[cfe-commits] r117271 - in /cfe/trunk: lib/Sema/SemaDeclObjC.cpp test/SemaObjC/class-conforming-protocol-2.m test/SemaObjC/method-conflict-1.m test/SemaObjC/method-typecheck-3.m

John McCall rjmccall at apple.com
Mon Oct 25 14:49:55 PDT 2010


On Oct 25, 2010, at 2:28 PM, David Chisnall wrote:
> On 25 Oct 2010, at 18:54, John McCall wrote:
>> On Oct 25, 2010, at 10:23 AM, David Chisnall wrote:
>>> Author: theraven
>>> Date: Mon Oct 25 12:23:52 2010
>>> New Revision: 117271
>>> 
>>> URL: http://llvm.org/viewvc/llvm-project?rev=117271&view=rev
>>> Log:
>>> Only warn for mismatched types in Objective-C methods when they are incompatible, not when they are simply different.  Now we test whether the difference in types breaks the principle of substitutability, rather than whether they are different.
>> 
>> I know there isn't a spec for Objective-C or anything, but I think changes which change basic language behaviors should probably be discussed before committing them.  
> 
> I agree.  This doesn't change the language semantics at all, however.  It merely makes an overly pedantic warning into a less-pedantic one.  I came across this because we compile a lot of code with -Werror, and gcc accepts things that clang is rejecting.  I think this is because gcc, by default, does not check that types match at all (which is much worse behaviour because it can miss things that can cause stack corruption with the Apple or GCC runtimes).  

Right.

> My aim was to make the warning do what warnings should do - tell you when you are doing something that is valid, but probably not what you want.  It now catches some cases that gcc was ignoring in our code where we were doing the wrong thing (i.e. overriding a method with distinct types), but 

Yeah, I agree that this is the right direction;  in fact, I'd love it if this change were sufficient to turn the associated diagnostic into a hard error.  We'd need to extensively qualify that, though.

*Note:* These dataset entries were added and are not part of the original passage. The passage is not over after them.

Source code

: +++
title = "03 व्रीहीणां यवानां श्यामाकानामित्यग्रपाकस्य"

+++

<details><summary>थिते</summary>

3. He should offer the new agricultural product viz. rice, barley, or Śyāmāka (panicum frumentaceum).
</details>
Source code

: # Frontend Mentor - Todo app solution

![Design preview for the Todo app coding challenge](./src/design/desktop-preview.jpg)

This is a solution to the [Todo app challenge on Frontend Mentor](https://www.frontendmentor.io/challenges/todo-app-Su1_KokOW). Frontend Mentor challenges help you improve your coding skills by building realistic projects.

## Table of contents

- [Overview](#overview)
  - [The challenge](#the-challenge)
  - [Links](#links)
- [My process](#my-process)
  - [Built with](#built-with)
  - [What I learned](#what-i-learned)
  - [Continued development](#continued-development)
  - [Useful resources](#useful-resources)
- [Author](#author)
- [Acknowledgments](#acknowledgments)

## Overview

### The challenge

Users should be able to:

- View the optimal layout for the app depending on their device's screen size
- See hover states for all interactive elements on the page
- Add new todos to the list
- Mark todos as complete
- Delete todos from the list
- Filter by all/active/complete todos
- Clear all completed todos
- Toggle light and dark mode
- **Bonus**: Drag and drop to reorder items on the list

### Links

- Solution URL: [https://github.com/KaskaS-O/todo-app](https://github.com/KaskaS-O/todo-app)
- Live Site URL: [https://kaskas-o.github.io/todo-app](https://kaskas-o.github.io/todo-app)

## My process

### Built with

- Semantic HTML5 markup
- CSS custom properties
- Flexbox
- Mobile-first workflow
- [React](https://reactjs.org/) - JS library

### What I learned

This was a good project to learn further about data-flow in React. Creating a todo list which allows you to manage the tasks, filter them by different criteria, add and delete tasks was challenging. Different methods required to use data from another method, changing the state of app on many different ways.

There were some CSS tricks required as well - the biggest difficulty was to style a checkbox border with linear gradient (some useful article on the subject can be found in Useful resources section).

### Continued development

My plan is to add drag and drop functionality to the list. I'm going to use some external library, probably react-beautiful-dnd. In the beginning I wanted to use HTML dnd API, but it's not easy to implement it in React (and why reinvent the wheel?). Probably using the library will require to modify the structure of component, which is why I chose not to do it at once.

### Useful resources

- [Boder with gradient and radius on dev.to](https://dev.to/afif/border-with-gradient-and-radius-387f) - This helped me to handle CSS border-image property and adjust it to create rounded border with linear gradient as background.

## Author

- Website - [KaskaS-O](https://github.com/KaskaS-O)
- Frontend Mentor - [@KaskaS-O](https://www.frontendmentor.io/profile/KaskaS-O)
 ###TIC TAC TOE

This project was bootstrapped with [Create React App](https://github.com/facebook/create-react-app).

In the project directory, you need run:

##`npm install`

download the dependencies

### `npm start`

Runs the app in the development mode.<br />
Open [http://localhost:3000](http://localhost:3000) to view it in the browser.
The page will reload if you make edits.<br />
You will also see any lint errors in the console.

>> That said, I really like this change, and I don't see any serious problems as long as the idea is only applied to Objective-C pointers and Objective-C methods.  
> 
> Yes, it wouldn't make sense with C++ objects or with C types.  C functions are not overridden in this manner, and have well-defined requirements, as do C++ methods.

Okay.

>> My only worry is how it affects (1) sends to id and (2) possible future directions.
> 
> I had some concerns about id as well, but I think it's approximately sane now.  I'm not completely sure that the current behaviour is ideal.

Right; we clearly want to move towards a world where the language does not force programmers to use 'id' so often.

The issue with sends to 'id' that I was thinking about is that there's an extremely loose sort of type-checking applied to them:  if the given selector has only one known signature, the call follows that.  My worry is that this can introduce multiple signatures and thus foil type-checking, whereas clearly the right behavior is to use the most general known signature.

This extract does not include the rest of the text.